Frequently Asked Questions

A balun (balanced-unbalanced) converts between balanced and unbalanced circuits — examples: dipole (balanced) to coax (unbalanced), differential amplifier to single-ended load. An unun (unbalanced-unbalanced) provides impedance transformation between two unbalanced circuits — examples: 50-ohm to 12.5-ohm for end-fed antennas, 50-ohm to 450-ohm for off-center-fed dipoles. Both use similar transformer techniques; the distinction is whether balance conversion is required. A 1:1 balun is purely for balance (no impedance change); a 4:1 unun is purely for impedance (no balance change).

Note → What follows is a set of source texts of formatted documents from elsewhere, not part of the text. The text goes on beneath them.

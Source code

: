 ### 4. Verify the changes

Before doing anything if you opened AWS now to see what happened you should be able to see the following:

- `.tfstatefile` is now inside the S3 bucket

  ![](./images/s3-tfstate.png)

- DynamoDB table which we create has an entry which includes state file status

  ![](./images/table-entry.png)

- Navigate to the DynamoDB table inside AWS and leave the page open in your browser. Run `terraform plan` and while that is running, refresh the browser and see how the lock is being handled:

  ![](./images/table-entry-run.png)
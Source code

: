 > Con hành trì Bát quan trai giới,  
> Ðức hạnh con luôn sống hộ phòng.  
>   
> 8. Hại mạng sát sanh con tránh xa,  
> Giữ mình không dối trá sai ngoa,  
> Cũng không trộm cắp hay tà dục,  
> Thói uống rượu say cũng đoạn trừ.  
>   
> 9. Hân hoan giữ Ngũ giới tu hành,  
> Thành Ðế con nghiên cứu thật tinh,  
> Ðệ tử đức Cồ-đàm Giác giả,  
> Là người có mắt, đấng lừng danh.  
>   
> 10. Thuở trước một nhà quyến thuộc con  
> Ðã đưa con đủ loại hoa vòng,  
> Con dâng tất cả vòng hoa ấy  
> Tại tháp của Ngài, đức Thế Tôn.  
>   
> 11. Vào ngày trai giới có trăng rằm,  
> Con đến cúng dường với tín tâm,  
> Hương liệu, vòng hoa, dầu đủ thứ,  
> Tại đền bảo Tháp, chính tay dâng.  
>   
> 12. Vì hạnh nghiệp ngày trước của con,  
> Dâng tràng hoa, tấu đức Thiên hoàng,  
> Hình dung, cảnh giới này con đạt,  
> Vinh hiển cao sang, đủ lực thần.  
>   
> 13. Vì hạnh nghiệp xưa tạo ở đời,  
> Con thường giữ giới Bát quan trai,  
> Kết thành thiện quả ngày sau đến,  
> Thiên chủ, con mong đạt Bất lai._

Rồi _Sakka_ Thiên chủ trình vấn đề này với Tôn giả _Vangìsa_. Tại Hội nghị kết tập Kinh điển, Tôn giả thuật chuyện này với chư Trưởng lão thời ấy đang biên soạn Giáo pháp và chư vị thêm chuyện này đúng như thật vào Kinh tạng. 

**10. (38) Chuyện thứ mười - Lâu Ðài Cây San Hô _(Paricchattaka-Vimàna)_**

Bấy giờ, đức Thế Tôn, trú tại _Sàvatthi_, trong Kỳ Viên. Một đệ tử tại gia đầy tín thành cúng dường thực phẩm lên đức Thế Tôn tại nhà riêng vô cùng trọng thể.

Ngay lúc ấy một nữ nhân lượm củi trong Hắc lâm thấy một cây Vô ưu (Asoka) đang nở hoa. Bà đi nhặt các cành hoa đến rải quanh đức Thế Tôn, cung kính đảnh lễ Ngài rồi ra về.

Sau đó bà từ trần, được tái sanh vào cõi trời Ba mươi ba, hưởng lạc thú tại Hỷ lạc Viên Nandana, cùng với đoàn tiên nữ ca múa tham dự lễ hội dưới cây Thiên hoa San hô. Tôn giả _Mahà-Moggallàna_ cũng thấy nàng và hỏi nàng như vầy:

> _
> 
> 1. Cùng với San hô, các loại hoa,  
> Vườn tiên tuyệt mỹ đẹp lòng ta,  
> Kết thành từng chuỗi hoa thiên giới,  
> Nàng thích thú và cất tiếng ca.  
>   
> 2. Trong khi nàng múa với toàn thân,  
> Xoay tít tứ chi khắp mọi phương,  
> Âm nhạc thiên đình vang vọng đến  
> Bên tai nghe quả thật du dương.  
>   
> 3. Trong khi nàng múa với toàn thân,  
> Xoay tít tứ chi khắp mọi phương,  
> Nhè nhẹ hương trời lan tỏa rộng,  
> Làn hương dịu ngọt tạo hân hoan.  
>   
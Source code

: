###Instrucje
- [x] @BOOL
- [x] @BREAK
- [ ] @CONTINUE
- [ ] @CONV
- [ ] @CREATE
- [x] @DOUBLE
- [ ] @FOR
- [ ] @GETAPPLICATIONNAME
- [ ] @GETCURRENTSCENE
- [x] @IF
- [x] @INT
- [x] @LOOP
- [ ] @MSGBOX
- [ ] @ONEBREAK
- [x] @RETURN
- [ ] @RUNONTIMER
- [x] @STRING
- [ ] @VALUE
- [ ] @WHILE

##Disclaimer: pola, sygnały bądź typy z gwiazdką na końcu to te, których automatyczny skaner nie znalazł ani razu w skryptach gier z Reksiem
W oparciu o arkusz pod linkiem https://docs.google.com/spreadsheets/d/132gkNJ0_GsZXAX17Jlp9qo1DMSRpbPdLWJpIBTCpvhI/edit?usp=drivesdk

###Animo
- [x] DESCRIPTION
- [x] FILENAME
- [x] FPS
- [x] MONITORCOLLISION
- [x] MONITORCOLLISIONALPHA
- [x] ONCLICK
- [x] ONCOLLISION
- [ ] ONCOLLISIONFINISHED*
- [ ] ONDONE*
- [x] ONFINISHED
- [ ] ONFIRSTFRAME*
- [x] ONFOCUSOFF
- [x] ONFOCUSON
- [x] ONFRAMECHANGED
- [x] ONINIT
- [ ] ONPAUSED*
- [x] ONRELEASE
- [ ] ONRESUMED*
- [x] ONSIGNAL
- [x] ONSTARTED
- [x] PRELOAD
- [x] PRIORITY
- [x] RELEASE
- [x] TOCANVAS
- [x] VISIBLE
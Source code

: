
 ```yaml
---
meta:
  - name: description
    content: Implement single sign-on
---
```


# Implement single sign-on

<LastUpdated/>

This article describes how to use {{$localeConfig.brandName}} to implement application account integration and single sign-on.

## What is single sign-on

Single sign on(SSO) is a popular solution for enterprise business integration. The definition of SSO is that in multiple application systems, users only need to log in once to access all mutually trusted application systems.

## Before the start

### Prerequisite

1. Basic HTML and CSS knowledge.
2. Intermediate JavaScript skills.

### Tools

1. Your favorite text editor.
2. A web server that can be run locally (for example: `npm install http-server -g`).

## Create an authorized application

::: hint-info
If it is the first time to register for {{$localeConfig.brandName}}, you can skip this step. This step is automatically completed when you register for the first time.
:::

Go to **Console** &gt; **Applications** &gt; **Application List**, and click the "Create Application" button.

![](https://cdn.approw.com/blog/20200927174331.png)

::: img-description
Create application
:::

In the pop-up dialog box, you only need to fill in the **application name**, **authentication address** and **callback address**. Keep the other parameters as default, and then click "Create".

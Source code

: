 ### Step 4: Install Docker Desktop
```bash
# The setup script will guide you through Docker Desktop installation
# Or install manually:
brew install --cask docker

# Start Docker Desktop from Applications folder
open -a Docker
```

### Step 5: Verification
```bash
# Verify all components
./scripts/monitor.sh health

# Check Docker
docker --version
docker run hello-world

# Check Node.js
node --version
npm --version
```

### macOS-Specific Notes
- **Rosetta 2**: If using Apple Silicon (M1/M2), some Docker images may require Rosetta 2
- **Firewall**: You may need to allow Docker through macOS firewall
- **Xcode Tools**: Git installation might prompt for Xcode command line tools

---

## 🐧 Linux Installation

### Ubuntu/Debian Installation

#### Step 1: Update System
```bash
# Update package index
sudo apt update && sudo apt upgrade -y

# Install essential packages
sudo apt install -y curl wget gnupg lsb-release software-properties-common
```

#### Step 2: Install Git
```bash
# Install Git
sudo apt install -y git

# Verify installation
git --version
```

Match ferrite permeability to operating frequency per manufacturer guidelines: Type 43 (mu = 850): 1-30 MHz — HF amateur, shortwave. Primary choice for HF baluns. Type 61 (mu = 125): 30-200 MHz — VHF, low UHF. Lower loss at higher frequencies. Type 67 (mu = 40): 200 MHz - 1 GHz — UHF, microwave. Lowest loss, lowest permeability. Powdered iron (Type 2, 6): 1-50 MHz with higher saturation flux — better for high-power RF, but lower permeability requires more turns. Calculate required choking impedance (> 500 ohms typical) and verify core can provide it at operating frequency.
Turns ratio N = sqrt(Z_high/Z_low). Common ratios: 1:1 (N=1): 50 to 50 ohms — balance conversion only, no impedance change. 4:1 (N=2): 200 to 50 ohms — folded dipole to coax, typical for 2-element Yagi driven element. 9:1 (N=3): 450 to 50 ohms — open-wire feedline to coax, off-center-fed dipole. 16:1 (N=4): 800 to 50 ohms — high-impedance antennas. For non-standard ratios, cascade baluns: 6:1 = 4:1 followed by 1.5:1 (achievable with tapped autotransformer).
Common-mode rejection ratio (CMRR) measures how well the balun suppresses currents that flow equally on both conductors (common-mode) versus currents that flow differentially (differential-mode). Without a balun, coax feedline radiates because the outer shield carries return current — this distorts antenna pattern and couples RF into the shack. A balun with 30 dB CMRR reduces common-mode current by factor of 30 (voltage), typically sufficient to eliminate feedline radiation. Measure CMRR by driving balanced port differentially and measuring common-mode output; > 25 dB is acceptable, > 35 dB is excellent.
Yes, with degraded performance: Below design frequency: insufficient choking impedance, poor common-mode rejection, possible core saturation at high power. Expect 10-20 dB worse CMRR, potential feedline radiation. Above design frequency: increased loss due to ferrite loss tangent, resonances from winding capacitance, reduced bandwidth. A 1-30 MHz balun used at 50 MHz may have 3 dB extra insertion loss and 15 dB worse balance. For out-of-band use, measure actual performance — some baluns tolerate 2:1 frequency extension, others fail catastrophically.